DIP/docs/clustering/PYTHON_CLUSTERING_SERVICE.md

# Python clustering backend for DBSCAN and advanced algorithms

This patch adds a dedicated Python service for clustering algorithms that are better supported in the Python scientific stack than in Java.

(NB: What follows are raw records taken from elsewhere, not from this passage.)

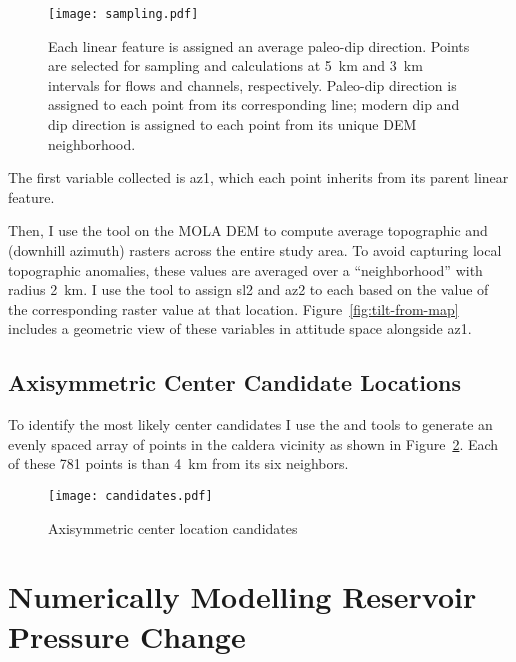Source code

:\begin{figure}
    \centering
    \texttt{[image: sampling.pdf]}
    \caption[Sampling site selection]{Each linear feature is assigned an average paleo-dip direction. Points are selected for sampling and calculations at \qty{5}{\km} and \qty{3}{\km} intervals for flows and channels, respectively. Paleo-dip direction is assigned to each point from its corresponding line; modern dip and dip direction is assigned to each point from its unique \ac{DEM} neighborhood.}%
    \label{fig:sampling}
\end{figure}

\newcommand{\neighborhood}{\qty{2}{\km}}

The first variable collected is \ac{az1}, which each point inherits from its parent linear feature.

Then, I use the  tool on the \ac{MOLA} \ac{DEM} to compute average topographic  and  (downhill azimuth) rasters across the entire study area. To avoid capturing local topographic anomalies, these values are averaged over a ``neighborhood'' with radius \neighborhood. I use the  tool to assign \ac{sl2} and \ac{az2} to each based on the value of the corresponding raster value at that location. Figure~\ref{fig:tilt-from-map} includes a geometric view of these variables in attitude space alongside \acs{az1}.

\subsection{Axisymmetric Center Candidate Locations}

To identify the most likely center candidates I use the  and  tools to generate an evenly spaced array of points in the caldera vicinity as shown in Figure~\ref{fig:candidates}. Each of these 781 points is than \qty{4}{\km} from its six neighbors.

\begin{figure}
    \texttt{[image: candidates.pdf]}%
    \caption{Axisymmetric center location candidates}%
    \label{fig:candidates}
\end{figure}

\section{Numerically Modelling Reservoir Pressure Change}\label{sec:modelling}

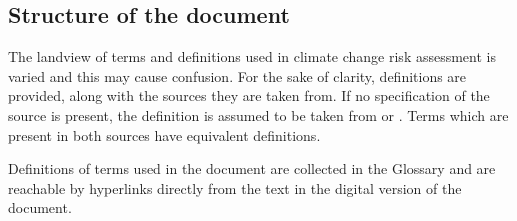 \subsection{Structure of the document}
The landview of terms and definitions used in climate change risk assessment is varied and this may cause confusion. For the sake of clarity, definitions are provided, along with the sources they are taken from.
If no specification of the source is present, the definition is assumed to be taken from \cite{2021ISO14091} or \cite{2021MatthewsAnnexVII}. Terms which are present in both sources have equivalent definitions.

Definitions of terms used in the document are collected in the Glossary and are reachable by hyperlinks directly from the text in the digital version of the document.
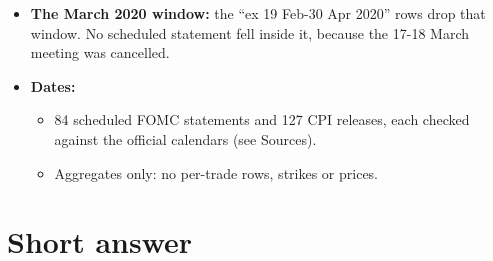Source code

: \documentclass{article}
\begin{document}
\begin{itemize}
\begin{itemize}

\item book P\&L per interval, in dollars, net of costs;

\item for \texttt{hedged} 1x, P\&L per contract held at the start of the interval, since the book's size varies from 8 to 100 contracts.

\end{itemize}

\item \textbf{The March 2020 window:} the ``ex 19 Feb-30 Apr 2020'' rows drop that window. No scheduled statement fell inside it, because the 17-18 March meeting was cancelled.

\item \textbf{Dates:}

\begin{itemize}

\item 84 scheduled FOMC statements and 127 CPI releases, each checked against the official calendars (see Sources).

\item Aggregates only: no per-trade rows, strikes or prices.

\end{itemize}

\end{itemize}

\section{Short answer}
\end{document}
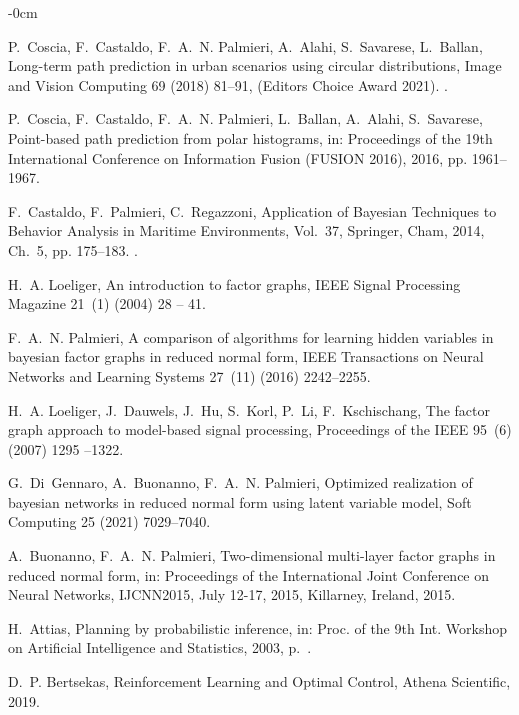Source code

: \documentclass[journal,article,submit,pdftex,moreauthors]{Definitions/mdpi}
\begin{document}
\begin{adjustwidth}{-\extralength}{0cm}
\begin{thebibliography}{10}
	P.~Coscia, F.~Castaldo, F.~A.~N. Palmieri, A.~Alahi, S.~Savarese, L.~Ballan,
	  Long-term path prediction in urban scenarios using circular distributions,
	  Image and Vision Computing 69 (2018) 81--91, (Editors Choice Award 2021).
	\newblock \href {https://doi.org/doi.org/10.1016/j.imavis.2017.11.006}
	  {}.
	
	P.~Coscia, F.~Castaldo, F.~A.~N. Palmieri, L.~Ballan, A.~Alahi, S.~Savarese,
	  Point-based path prediction from polar histograms, in: Proceedings of the
	  19th International Conference on Information Fusion (FUSION 2016), 2016, pp.
	  1961--1967.
	
	F.~Castaldo, F.~Palmieri, C.~Regazzoni, Application of Bayesian Techniques to
	  Behavior Analysis in Maritime Environments, Vol.~37, Springer, Cham, 2014,
	  Ch.~5, pp. 175--183.
	\newblock \href {https://doi.org/doi.org/10.1007/978-3-319-18164-6\_17}
	  {}.
	
	H.~A. Loeliger, An introduction to factor graphs, IEEE Signal Processing
	  Magazine 21~(1) (2004) 28 -- 41.
	
	F.~A.~N. Palmieri, A comparison of algorithms for learning hidden variables in
	  bayesian factor graphs in reduced normal form, IEEE Transactions on Neural
	  Networks and Learning Systems 27~(11) (2016) 2242--2255.
	
	H.~A. Loeliger, J.~Dauwels, J.~Hu, S.~Korl, P.~Li, F.~Kschischang, The factor
	  graph approach to model-based signal processing, Proceedings of the IEEE
	  95~(6) (2007) 1295 --1322.
	
	G.~Di~Gennaro, A.~Buonanno, F.~A.~N. Palmieri, Optimized realization of
	  bayesian networks in reduced normal form using latent variable model, Soft
	  Computing 25 (2021) 7029–7040.
	
	A.~Buonanno, F.~A.~N. Palmieri, Two-dimensional multi-layer factor graphs in
	  reduced normal form, in: Proceedings of the International Joint Conference on
	  Neural Networks, IJCNN2015, July 12-17, 2015, Killarney, Ireland, 2015.
	
	H.~Attias, Planning by probabilistic inference, in: Proc. of the 9th Int.
	  Workshop on Artificial Intelligence and Statistics, 2003, p.~.
	
	D.~P. Bertsekas, Reinforcement Learning and Optimal Control, Athena Scientific,
	  2019.
	

\end{thebibliography}
\end{adjustwidth}
\end{document}
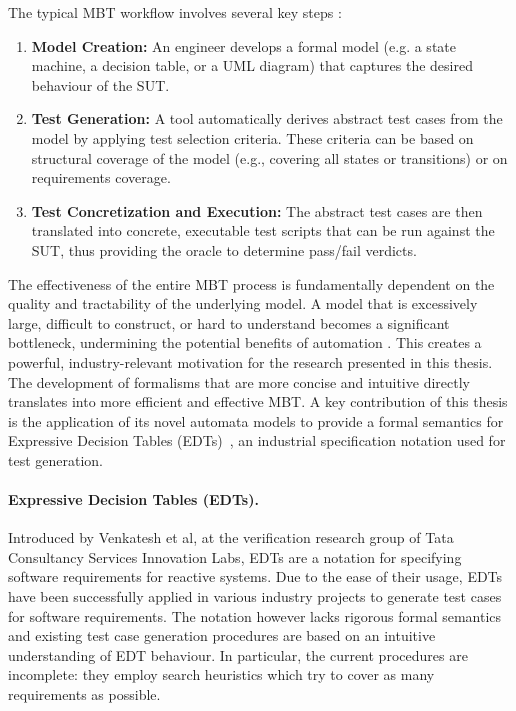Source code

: The typical MBT workflow involves several key steps \cite{rg_survey_mbt_tools}:
\begin{enumerate}
    \item \textbf{Model Creation:} An engineer develops a formal model (e.g. a state machine, a decision table, or a UML diagram) that captures the desired behaviour of the SUT.
    \item \textbf{Test Generation:} A tool automatically derives abstract test cases from the model by applying test selection criteria. These criteria can be based on structural coverage of the model (e.g., covering all states or transitions) or on requirements coverage.
    \item \textbf{Test Concretization and Execution:} The abstract test cases are then translated into concrete, executable test scripts that can be run against the SUT, thus providing the oracle to determine pass/fail verdicts.
\end{enumerate}

The effectiveness of the entire MBT process is fundamentally dependent on the quality and tractability of the underlying model. A model that is excessively large, difficult to construct, or hard to understand becomes a significant bottleneck, undermining the potential benefits of automation \cite{10.1145/1353673.1353681}. This creates a powerful, industry-relevant motivation for the research presented in this thesis. The development of formalisms that are more concise and intuitive directly translates into more efficient and effective MBT. A key contribution of this thesis is the application of its novel automata models to provide a formal semantics for Expressive Decision Tables (EDTs)~\cite{DBLP:conf/date/VenkateshSKA14}, an industrial specification notation used for test generation.

\paragraph*{Expressive Decision Tables (EDTs).} Introduced by
Venkatesh et al, at the verification research group of Tata Consultancy Services Innovation Labs, EDTs are a notation for specifying software requirements for reactive systems. Due to the ease of their usage,
EDTs have been successfully applied in various industry projects
to generate test cases for software requirements. The notation
however lacks rigorous formal semantics and existing test case
generation procedures are based on an intuitive understanding
of EDT behaviour. In particular, the current procedures are
incomplete: they employ search heuristics which try to cover
as many requirements as possible.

## Why Python for this step

The Spring module remains the orchestrator for:
- embedding selection
- run metadata
- result persistence
- cluster browsing APIs

The Python backend executes the actual clustering for algorithms such as:
- `DBSCAN`
- `HDBSCAN`
- `MINI_BATCH_KMEANS`
- `AGGLOMERATIVE`
- `KMEANS` with optional reduction

## Spring-side contract changes in this patch

The Spring request model now supports generic algorithm parameters through `parameters` instead of only `k`.

Examples:
- KMeans: `{ "k": 25 }`
- DBSCAN: `{ "eps": 0.25, "minSamples": 5 }`
- HDBSCAN: `{ "minClusterSize": 15, "minSamples": 5 }`
- Agglomerative: `{ "k": 20, "linkage": "average", "metric": "euclidean" }`

The Python response is now mapped with:
- `noise`
- `membershipScore`
- `distanceToCentroid`
- noise cluster rows
- `noiseCount`

Those values are persisted back into:
- `doc.doc_embedding_cluster`
- `doc.doc_embedding_cluster_assignment`
- `doc.doc_embedding_cluster_run`

## Recommended defaults for embeddings

For high-dimensional text embeddings, use:
- `normalizeVectors=true`
- `reductionMethod=PCA`
- `reductionDimensions=50..150`

Typical starting points:
- DBSCAN: `eps=0.20..0.35`, `minSamples=5`
- HDBSCAN: `minClusterSize=10..30`, `minSamples=3..10`

The right values still depend on:
- embedding model
- whether vectors are normalized
- whether full documents or chunks are clustered
- the semantic density of the selected dataset